ASSIGNMENT> Your answer must consist of exactly the lines below, starting with the line with "roots reaching as" and going on through the line with "perspective, namely, as", and nothing else.

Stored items
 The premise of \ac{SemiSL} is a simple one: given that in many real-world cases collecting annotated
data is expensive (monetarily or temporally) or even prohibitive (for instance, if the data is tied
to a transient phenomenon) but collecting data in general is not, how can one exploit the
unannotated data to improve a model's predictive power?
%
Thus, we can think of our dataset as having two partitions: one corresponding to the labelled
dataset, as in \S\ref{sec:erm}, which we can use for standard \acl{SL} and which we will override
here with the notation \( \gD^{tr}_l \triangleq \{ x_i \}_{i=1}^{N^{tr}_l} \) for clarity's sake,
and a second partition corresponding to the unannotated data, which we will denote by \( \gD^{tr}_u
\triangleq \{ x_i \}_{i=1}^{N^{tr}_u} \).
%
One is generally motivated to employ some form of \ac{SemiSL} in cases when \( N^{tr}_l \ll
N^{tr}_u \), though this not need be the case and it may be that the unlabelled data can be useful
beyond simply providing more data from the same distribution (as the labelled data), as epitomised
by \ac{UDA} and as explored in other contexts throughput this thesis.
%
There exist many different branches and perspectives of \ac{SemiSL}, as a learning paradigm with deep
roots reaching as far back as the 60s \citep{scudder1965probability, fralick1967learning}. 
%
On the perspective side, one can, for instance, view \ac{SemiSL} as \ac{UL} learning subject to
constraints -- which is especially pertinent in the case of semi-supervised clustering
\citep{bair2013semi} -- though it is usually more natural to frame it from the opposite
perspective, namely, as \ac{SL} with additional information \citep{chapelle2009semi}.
==
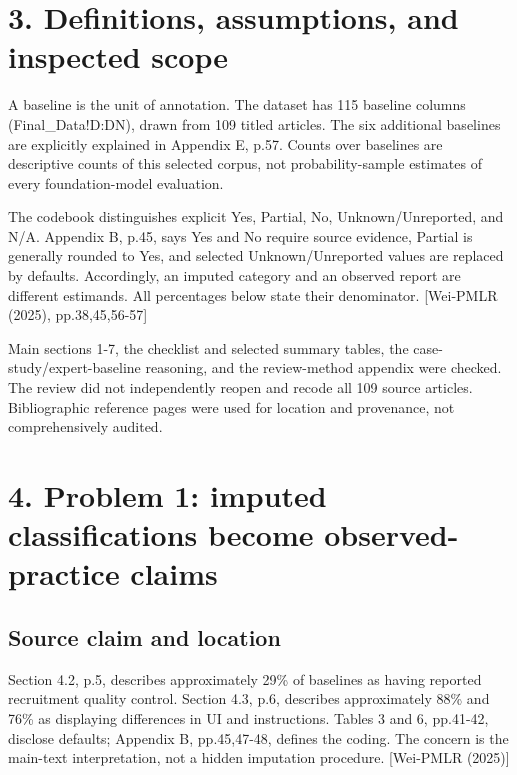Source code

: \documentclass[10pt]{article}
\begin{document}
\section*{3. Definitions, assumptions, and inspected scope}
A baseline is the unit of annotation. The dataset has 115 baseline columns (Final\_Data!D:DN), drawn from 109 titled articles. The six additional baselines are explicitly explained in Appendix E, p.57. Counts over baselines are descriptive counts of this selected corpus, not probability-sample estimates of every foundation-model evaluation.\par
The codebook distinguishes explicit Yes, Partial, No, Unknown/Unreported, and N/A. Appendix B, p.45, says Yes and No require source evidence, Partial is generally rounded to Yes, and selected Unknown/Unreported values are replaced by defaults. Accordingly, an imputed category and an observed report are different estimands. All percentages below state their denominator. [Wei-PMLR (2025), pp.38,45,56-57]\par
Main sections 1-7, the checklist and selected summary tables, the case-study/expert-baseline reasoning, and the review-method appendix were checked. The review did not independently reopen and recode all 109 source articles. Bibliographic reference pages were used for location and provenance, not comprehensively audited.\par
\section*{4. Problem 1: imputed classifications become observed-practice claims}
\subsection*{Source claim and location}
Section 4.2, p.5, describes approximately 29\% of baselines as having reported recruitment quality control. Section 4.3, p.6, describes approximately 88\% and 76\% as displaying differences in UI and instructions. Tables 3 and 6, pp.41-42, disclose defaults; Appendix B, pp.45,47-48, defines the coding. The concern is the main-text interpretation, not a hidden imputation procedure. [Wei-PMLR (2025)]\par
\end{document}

RESULT BELOW>
roots reaching as far back as the 60s \citep{scudder1965probability, fralick1967learning}. 
%
On the perspective side, one can, for instance, view \ac{SemiSL} as \ac{UL} learning subject to
constraints -- which is especially pertinent in the case of semi-supervised clustering
\citep{bair2013semi} -- though it is usually more natural to frame it from the opposite
perspective, namely, as \ac{SL} with additional information \citep{chapelle2009semi}.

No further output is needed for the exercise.